Collected data:
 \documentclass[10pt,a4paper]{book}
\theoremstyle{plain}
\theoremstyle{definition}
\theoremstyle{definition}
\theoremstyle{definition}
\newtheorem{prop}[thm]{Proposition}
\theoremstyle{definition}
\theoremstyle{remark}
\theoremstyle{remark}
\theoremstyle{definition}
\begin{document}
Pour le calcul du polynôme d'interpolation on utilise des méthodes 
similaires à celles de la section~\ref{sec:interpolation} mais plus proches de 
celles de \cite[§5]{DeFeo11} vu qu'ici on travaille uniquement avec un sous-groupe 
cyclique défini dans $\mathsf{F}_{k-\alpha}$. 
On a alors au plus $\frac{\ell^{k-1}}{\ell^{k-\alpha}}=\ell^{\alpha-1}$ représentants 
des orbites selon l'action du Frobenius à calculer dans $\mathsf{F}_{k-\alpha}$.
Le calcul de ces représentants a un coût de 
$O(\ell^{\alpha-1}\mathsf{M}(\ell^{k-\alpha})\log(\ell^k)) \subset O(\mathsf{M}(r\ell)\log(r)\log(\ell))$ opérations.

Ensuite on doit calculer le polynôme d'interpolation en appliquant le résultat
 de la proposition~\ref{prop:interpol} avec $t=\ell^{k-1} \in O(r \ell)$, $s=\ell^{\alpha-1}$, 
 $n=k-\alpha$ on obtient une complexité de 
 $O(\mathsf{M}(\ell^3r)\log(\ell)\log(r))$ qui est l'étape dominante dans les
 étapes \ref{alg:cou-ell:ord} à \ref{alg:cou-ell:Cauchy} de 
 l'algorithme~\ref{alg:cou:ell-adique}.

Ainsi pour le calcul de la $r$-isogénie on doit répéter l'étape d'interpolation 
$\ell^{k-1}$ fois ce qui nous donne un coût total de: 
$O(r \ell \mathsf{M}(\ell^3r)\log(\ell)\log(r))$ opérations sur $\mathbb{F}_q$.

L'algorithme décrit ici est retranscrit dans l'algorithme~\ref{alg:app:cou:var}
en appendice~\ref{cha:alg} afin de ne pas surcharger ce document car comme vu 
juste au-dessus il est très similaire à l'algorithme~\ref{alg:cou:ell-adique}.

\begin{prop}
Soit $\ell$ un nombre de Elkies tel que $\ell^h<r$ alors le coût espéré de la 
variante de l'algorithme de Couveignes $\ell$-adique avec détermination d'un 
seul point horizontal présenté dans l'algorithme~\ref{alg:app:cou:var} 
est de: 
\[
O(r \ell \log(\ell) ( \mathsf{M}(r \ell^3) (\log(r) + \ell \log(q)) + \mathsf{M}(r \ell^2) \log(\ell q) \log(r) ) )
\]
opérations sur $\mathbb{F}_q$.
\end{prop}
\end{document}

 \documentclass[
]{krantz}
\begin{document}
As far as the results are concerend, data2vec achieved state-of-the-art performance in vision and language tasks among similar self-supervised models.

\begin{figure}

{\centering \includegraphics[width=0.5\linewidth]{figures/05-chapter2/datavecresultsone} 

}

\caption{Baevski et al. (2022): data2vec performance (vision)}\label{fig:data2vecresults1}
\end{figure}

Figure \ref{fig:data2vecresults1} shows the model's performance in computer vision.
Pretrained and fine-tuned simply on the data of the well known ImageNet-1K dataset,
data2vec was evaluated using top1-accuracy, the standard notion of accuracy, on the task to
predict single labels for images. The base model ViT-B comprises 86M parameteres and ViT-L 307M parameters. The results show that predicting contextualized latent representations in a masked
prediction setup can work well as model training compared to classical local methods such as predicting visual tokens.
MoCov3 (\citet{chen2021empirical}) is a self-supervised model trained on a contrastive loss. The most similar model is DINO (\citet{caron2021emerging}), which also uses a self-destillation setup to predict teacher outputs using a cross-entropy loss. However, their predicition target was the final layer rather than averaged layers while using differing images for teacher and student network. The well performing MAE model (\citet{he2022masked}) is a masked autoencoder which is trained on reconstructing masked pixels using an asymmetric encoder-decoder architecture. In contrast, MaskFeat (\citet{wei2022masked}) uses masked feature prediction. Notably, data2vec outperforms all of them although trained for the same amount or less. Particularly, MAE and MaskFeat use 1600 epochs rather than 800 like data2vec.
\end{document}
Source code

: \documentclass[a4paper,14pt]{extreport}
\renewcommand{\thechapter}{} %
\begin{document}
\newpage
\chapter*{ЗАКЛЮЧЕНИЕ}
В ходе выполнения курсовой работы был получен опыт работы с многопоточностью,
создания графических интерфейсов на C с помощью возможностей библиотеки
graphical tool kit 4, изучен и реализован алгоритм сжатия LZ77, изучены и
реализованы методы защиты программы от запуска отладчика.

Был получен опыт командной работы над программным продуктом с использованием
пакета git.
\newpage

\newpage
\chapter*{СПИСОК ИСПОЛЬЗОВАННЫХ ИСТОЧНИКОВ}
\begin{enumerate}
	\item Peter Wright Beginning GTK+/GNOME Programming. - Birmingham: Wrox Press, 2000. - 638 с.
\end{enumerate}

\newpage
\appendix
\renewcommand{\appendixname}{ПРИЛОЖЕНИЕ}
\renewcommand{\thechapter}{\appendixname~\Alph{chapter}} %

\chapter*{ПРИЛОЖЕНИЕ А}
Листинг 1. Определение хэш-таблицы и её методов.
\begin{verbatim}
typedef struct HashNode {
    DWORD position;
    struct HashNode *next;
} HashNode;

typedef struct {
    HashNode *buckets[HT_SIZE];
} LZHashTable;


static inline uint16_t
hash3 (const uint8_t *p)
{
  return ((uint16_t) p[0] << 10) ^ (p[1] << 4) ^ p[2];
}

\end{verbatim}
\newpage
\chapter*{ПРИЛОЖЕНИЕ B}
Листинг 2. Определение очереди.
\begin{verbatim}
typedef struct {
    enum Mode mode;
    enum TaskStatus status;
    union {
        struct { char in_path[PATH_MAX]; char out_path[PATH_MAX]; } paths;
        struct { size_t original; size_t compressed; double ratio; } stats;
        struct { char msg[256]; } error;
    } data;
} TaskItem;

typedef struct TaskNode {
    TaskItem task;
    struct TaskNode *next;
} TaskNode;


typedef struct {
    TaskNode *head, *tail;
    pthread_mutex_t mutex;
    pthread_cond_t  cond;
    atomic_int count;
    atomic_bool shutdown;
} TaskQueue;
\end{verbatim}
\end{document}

> _WORK ORDER_:
An exact reproduction of all the records is needed.

> _EXERCISE RESPONSE_:
 \documentclass[10pt,a4paper]{book}
\theoremstyle{plain}
\theoremstyle{definition}
\theoremstyle{definition}
\theoremstyle{definition}
\newtheorem{prop}[thm]{Proposition}
\theoremstyle{definition}
\theoremstyle{remark}
\theoremstyle{remark}
\theoremstyle{definition}
\begin{document}
Pour le calcul du polynôme d'interpolation on utilise des méthodes 
similaires à celles de la section~\ref{sec:interpolation} mais plus proches de 
celles de \cite[§5]{DeFeo11} vu qu'ici on travaille uniquement avec un sous-groupe 
cyclique défini dans $\mathsf{F}_{k-\alpha}$. 
On a alors au plus $\frac{\ell^{k-1}}{\ell^{k-\alpha}}=\ell^{\alpha-1}$ représentants 
des orbites selon l'action du Frobenius à calculer dans $\mathsf{F}_{k-\alpha}$.
Le calcul de ces représentants a un coût de 
$O(\ell^{\alpha-1}\mathsf{M}(\ell^{k-\alpha})\log(\ell^k)) \subset O(\mathsf{M}(r\ell)\log(r)\log(\ell))$ opérations.

Ensuite on doit calculer le polynôme d'interpolation en appliquant le résultat
 de la proposition~\ref{prop:interpol} avec $t=\ell^{k-1} \in O(r \ell)$, $s=\ell^{\alpha-1}$, 
 $n=k-\alpha$ on obtient une complexité de 
 $O(\mathsf{M}(\ell^3r)\log(\ell)\log(r))$ qui est l'étape dominante dans les
 étapes \ref{alg:cou-ell:ord} à \ref{alg:cou-ell:Cauchy} de 
 l'algorithme~\ref{alg:cou:ell-adique}.

Ainsi pour le calcul de la $r$-isogénie on doit répéter l'étape d'interpolation 
$\ell^{k-1}$ fois ce qui nous donne un coût total de: 
$O(r \ell \mathsf{M}(\ell^3r)\log(\ell)\log(r))$ opérations sur $\mathbb{F}_q$.

L'algorithme décrit ici est retranscrit dans l'algorithme~\ref{alg:app:cou:var}
en appendice~\ref{cha:alg} afin de ne pas surcharger ce document car comme vu 
juste au-dessus il est très similaire à l'algorithme~\ref{alg:cou:ell-adique}.

\begin{prop}
Soit $\ell$ un nombre de Elkies tel que $\ell^h<r$ alors le coût espéré de la 
variante de l'algorithme de Couveignes $\ell$-adique avec détermination d'un 
seul point horizontal présenté dans l'algorithme~\ref{alg:app:cou:var} 
est de: 
\[
O(r \ell \log(\ell) ( \mathsf{M}(r \ell^3) (\log(r) + \ell \log(q)) + \mathsf{M}(r \ell^2) \log(\ell q) \log(r) ) )
\]
opérations sur $\mathbb{F}_q$.
\end{prop}
\end{document}

 \documentclass[
]{krantz}
\begin{document}
As far as the results are concerend, data2vec achieved state-of-the-art performance in vision and language tasks among similar self-supervised models.

\begin{figure}

{\centering \includegraphics[width=0.5\linewidth]{figures/05-chapter2/datavecresultsone} 

}

\caption{Baevski et al. (2022): data2vec performance (vision)}\label{fig:data2vecresults1}
\end{figure}

Figure \ref{fig:data2vecresults1} shows the model's performance in computer vision.
Pretrained and fine-tuned simply on the data of the well known ImageNet-1K dataset,
data2vec was evaluated using top1-accuracy, the standard notion of accuracy, on the task to
predict single labels for images. The base model ViT-B comprises 86M parameteres and ViT-L 307M parameters. The results show that predicting contextualized latent representations in a masked
prediction setup can work well as model training compared to classical local methods such as predicting visual tokens.
MoCov3 (\citet{chen2021empirical}) is a self-supervised model trained on a contrastive loss. The most similar model is DINO (\citet{caron2021emerging}), which also uses a self-destillation setup to predict teacher outputs using a cross-entropy loss. However, their predicition target was the final layer rather than averaged layers while using differing images for teacher and student network. The well performing MAE model (\citet{he2022masked}) is a masked autoencoder which is trained on reconstructing masked pixels using an asymmetric encoder-decoder architecture. In contrast, MaskFeat (\citet{wei2022masked}) uses masked feature prediction. Notably, data2vec outperforms all of them although trained for the same amount or less. Particularly, MAE and MaskFeat use 1600 epochs rather than 800 like data2vec.
\end{document}
Source code

: \documentclass[a4paper,14pt]{extreport}
\renewcommand{\thechapter}{} %
\begin{document}
\newpage
\chapter*{ЗАКЛЮЧЕНИЕ}
В ходе выполнения курсовой работы был получен опыт работы с многопоточностью,
создания графических интерфейсов на C с помощью возможностей библиотеки
graphical tool kit 4, изучен и реализован алгоритм сжатия LZ77, изучены и
реализованы методы защиты программы от запуска отладчика.

Был получен опыт командной работы над программным продуктом с использованием
пакета git.
\newpage

\newpage
\chapter*{СПИСОК ИСПОЛЬЗОВАННЫХ ИСТОЧНИКОВ}
\begin{enumerate}
	\item Peter Wright Beginning GTK+/GNOME Programming. - Birmingham: Wrox Press, 2000. - 638 с.
\end{enumerate}

\newpage
\appendix
\renewcommand{\appendixname}{ПРИЛОЖЕНИЕ}
\renewcommand{\thechapter}{\appendixname~\Alph{chapter}} %

\chapter*{ПРИЛОЖЕНИЕ А}
Листинг 1. Определение хэш-таблицы и её методов.
\begin{verbatim}
typedef struct HashNode {
    DWORD position;
    struct HashNode *next;
} HashNode;

typedef struct {
    HashNode *buckets[HT_SIZE];
} LZHashTable;


static inline uint16_t
hash3 (const uint8_t *p)
{
  return ((uint16_t) p[0] << 10) ^ (p[1] << 4) ^ p[2];
}

\end{verbatim}
\newpage
\chapter*{ПРИЛОЖЕНИЕ B}
Листинг 2. Определение очереди.
\begin{verbatim}
typedef struct {
    enum Mode mode;
    enum TaskStatus status;
    union {
        struct { char in_path[PATH_MAX]; char out_path[PATH_MAX]; } paths;
        struct { size_t original; size_t compressed; double ratio; } stats;
        struct { char msg[256]; } error;
    } data;
} TaskItem;

typedef struct TaskNode {
    TaskItem task;
    struct TaskNode *next;
} TaskNode;


typedef struct {
    TaskNode *head, *tail;
    pthread_mutex_t mutex;
    pthread_cond_t  cond;
    atomic_int count;
    atomic_bool shutdown;
} TaskQueue;
\end{verbatim}
\end{document}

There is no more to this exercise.